Radosny śmiech, niekończące się uściski, łzy wzruszenia i szczera radość – tak zapamiętałam wesele Marii i Carlosa. Obserwowanie tej dwójki przez obiektyw było ogromną przyjemnością – otoczeni licznym gronem rodziny i przyjaciół połączyli w fascynujący sposób dwie skrajnie różne narodowości.

      Śluby w duchu slow wedding mają w sobie coś magicznego – pozwalają cieszyć się każdą chwilą tego dnia, zamiast pędzić pomiędzy zaplanowanymi atrakcjami. U Marii i Carlosa zaczęliśmy tę celebrację chwili od zdjęć przygotowań w zacisznej części ogrodu. Te ostatnie chwile przed ślubem mają w sobie coś intymnego i aż kipią od emocji! Tym razem te emocje nie opadły, a wręcz spotęgowały się w czasie Mszy Świętej wywołując wszechobecny uśmiech, uściski i łzy szczęścia. Marii i Carlosowi udało się przemycić elementy hiszpańskich zwyczajów w tradycyjnej wymianie monet. Młoda Para przesypała nawzajem w swoje ręce 13 monet symbolizujących dobra, którymi będzie się dzielić.

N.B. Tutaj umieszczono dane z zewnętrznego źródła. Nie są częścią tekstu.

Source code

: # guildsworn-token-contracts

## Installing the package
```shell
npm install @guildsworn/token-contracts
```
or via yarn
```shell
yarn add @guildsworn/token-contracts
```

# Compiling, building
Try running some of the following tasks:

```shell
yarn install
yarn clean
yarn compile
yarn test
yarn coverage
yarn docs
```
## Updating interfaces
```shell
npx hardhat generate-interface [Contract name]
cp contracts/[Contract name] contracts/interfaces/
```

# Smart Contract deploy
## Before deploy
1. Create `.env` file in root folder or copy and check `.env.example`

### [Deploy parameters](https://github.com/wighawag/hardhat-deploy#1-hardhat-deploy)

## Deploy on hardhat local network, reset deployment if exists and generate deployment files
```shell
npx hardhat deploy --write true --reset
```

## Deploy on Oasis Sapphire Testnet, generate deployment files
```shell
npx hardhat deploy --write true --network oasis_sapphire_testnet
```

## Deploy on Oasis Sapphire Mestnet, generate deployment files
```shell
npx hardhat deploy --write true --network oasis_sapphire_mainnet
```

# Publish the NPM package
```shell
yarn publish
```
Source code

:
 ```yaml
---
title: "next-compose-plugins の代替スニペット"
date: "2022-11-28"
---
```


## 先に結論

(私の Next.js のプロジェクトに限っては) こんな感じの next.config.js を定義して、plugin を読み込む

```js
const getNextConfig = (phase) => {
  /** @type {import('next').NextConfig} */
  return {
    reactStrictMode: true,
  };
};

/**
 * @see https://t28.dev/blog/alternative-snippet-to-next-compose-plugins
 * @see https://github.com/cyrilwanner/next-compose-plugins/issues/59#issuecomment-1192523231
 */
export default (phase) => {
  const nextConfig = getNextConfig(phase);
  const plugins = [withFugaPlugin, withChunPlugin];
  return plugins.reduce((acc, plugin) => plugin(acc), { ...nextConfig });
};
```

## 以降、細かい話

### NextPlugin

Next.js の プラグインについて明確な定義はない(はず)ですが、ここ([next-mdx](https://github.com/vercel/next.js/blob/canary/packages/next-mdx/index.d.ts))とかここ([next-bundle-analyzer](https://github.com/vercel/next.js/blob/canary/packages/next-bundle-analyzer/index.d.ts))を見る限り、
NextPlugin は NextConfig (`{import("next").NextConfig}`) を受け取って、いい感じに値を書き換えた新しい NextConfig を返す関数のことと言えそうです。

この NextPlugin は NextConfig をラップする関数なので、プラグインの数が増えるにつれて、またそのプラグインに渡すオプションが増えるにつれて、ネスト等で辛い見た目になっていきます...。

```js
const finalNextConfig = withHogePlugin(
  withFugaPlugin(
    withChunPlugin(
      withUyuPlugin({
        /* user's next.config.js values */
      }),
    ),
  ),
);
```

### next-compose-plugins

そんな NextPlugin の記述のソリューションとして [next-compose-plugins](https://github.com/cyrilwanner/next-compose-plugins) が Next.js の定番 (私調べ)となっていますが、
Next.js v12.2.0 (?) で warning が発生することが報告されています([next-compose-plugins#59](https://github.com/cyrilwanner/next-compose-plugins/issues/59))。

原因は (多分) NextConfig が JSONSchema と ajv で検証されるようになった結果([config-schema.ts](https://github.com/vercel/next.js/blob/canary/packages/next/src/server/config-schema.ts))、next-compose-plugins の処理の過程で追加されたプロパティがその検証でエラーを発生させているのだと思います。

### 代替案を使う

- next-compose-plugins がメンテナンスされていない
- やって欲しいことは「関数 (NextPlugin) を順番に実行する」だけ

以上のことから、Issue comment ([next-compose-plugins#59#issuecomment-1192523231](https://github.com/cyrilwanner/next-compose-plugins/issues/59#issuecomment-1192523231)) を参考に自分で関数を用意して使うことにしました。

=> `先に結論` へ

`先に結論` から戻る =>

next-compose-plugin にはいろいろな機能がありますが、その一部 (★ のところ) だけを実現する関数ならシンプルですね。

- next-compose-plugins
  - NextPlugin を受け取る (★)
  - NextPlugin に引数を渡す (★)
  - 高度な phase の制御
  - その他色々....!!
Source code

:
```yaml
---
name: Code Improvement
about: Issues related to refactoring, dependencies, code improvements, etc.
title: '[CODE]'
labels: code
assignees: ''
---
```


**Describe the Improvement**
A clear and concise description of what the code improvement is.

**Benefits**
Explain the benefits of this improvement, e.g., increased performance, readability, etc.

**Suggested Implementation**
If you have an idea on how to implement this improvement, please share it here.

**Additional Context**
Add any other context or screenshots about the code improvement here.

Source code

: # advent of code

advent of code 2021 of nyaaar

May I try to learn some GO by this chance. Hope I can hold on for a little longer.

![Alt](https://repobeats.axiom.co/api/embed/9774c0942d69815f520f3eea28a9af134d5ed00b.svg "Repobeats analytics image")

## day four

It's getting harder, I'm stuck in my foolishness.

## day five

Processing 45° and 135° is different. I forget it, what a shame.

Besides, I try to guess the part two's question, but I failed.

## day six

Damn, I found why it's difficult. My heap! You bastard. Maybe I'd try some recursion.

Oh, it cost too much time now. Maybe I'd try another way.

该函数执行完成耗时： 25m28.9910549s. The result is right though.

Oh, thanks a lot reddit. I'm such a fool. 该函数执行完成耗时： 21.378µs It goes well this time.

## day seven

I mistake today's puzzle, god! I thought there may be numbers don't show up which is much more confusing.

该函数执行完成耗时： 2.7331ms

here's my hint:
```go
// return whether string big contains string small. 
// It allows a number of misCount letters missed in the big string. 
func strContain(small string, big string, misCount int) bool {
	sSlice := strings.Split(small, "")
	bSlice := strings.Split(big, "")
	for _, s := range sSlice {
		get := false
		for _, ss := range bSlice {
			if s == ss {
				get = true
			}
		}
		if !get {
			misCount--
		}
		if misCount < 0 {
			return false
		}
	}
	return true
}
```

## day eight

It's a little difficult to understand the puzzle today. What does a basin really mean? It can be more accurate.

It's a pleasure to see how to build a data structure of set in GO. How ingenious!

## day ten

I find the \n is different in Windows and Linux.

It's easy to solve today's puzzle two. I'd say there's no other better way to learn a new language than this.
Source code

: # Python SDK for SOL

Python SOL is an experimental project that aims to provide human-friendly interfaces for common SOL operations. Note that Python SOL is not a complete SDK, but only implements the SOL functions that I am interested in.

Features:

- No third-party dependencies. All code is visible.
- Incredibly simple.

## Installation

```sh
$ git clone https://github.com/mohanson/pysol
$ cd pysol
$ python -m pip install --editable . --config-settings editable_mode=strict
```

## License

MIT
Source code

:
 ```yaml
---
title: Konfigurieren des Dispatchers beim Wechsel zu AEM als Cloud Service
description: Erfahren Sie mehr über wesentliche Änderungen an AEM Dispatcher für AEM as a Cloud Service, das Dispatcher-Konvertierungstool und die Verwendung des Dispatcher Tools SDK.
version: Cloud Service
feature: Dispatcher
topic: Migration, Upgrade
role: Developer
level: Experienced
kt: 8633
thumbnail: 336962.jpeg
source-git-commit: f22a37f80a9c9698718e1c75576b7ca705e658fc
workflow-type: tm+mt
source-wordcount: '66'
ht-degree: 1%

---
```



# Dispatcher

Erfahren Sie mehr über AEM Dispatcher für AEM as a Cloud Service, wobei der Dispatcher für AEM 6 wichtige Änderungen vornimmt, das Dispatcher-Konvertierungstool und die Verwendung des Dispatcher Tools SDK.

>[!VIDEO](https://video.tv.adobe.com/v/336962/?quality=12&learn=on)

      Ta multikulturowość nie przeszkodziła w doskonałej zabawie w czasie wesele. Parkiet tętnił życiem przez całą noc, a goście bawili się wspólnie nie bacząc na barierę językową! W międzyczasie udało mi się wyrwać Marię i Carlosa na piętnastominutowy plener przy świetle zachodzącego słońca. Sesja plenerowa w dniu ślubu to emocje, których nie da się później powtórzyć. Miłość i szczęście bijące od Młodej Pary są bardzo intensywne i doskonale widać je na zdjęciach. Obok takich fotografii warto też zdecydować się na kilka zdjęć grupowych z najbliższymi – to świetna okazja do uwiecznienia rodzin czy paczek przyjaciół w komplecie!

      Międzynarodowe śluby to dla mnie okazja do oglądania zderzenia i jednocześnie idealnej harmonii dwóch kultur. Mario, Carlosie – ślę do Was ogromne DZIĘKUJĘ za to, że mogłam być częścią Waszego wielkiego dnia. Niech ta radość bijąca ze zdjęć towarzyszy Wam każdego dnia Waszej wspólnej drogi!